The data should be printed again, exactly.

○ ○ ○ ○

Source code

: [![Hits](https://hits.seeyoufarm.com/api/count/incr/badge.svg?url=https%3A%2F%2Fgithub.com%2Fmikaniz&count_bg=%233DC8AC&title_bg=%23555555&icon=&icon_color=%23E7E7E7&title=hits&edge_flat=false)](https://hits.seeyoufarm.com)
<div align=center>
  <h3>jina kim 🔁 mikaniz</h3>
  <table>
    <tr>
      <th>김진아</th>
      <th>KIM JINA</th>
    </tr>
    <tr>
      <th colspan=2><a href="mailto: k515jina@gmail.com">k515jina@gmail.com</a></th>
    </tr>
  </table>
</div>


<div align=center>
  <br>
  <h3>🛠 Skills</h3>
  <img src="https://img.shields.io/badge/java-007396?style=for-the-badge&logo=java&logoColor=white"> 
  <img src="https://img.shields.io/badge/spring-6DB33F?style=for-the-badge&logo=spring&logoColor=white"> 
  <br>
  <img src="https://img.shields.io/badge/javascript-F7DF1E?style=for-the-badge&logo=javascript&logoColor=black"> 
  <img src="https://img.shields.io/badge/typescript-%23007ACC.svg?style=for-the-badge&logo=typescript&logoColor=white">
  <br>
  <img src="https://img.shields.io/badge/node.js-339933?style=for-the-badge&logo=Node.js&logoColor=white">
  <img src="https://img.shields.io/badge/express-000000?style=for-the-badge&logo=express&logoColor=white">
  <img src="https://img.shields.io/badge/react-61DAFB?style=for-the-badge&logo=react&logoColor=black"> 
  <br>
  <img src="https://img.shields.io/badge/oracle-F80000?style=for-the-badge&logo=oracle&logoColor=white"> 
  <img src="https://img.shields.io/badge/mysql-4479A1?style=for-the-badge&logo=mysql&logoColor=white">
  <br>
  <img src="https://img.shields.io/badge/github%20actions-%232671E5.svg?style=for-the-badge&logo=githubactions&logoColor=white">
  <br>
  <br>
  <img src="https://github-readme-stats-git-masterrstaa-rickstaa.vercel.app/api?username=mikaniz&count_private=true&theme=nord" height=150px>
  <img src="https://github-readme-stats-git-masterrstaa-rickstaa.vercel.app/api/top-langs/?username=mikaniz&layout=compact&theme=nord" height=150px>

○ ○ ○ ○

[Written response]:
Source code

: [![Hits](https://hits.seeyoufarm.com/api/count/incr/badge.svg?url=https%3A%2F%2Fgithub.com%2Fmikaniz&count_bg=%233DC8AC&title_bg=%23555555&icon=&icon_color=%23E7E7E7&title=hits&edge_flat=false)](https://hits.seeyoufarm.com)
<div align=center>
  <h3>jina kim 🔁 mikaniz</h3>
  <table>
    <tr>
      <th>김진아</th>
      <th>KIM JINA</th>
    </tr>
    <tr>
      <th colspan=2><a href="mailto: k515jina@gmail.com">k515jina@gmail.com</a></th>
    </tr>
  </table>
</div>


<div align=center>
  <br>
  <h3>🛠 Skills</h3>
  <img src="https://img.shields.io/badge/java-007396?style=for-the-badge&logo=java&logoColor=white"> 
  <img src="https://img.shields.io/badge/spring-6DB33F?style=for-the-badge&logo=spring&logoColor=white"> 
  <br>
  <img src="https://img.shields.io/badge/javascript-F7DF1E?style=for-the-badge&logo=javascript&logoColor=black"> 
  <img src="https://img.shields.io/badge/typescript-%23007ACC.svg?style=for-the-badge&logo=typescript&logoColor=white">
  <br>
  <img src="https://img.shields.io/badge/node.js-339933?style=for-the-badge&logo=Node.js&logoColor=white">
  <img src="https://img.shields.io/badge/express-000000?style=for-the-badge&logo=express&logoColor=white">
  <img src="https://img.shields.io/badge/react-61DAFB?style=for-the-badge&logo=react&logoColor=black"> 
  <br>
  <img src="https://img.shields.io/badge/oracle-F80000?style=for-the-badge&logo=oracle&logoColor=white"> 
  <img src="https://img.shields.io/badge/mysql-4479A1?style=for-the-badge&logo=mysql&logoColor=white">
  <br>
  <img src="https://img.shields.io/badge/github%20actions-%232671E5.svg?style=for-the-badge&logo=githubactions&logoColor=white">
  <br>
  <br>
  <img src="https://github-readme-stats-git-masterrstaa-rickstaa.vercel.app/api?username=mikaniz&count_private=true&theme=nord" height=150px>
  <img src="https://github-readme-stats-git-masterrstaa-rickstaa.vercel.app/api/top-langs/?username=mikaniz&layout=compact&theme=nord" height=150px>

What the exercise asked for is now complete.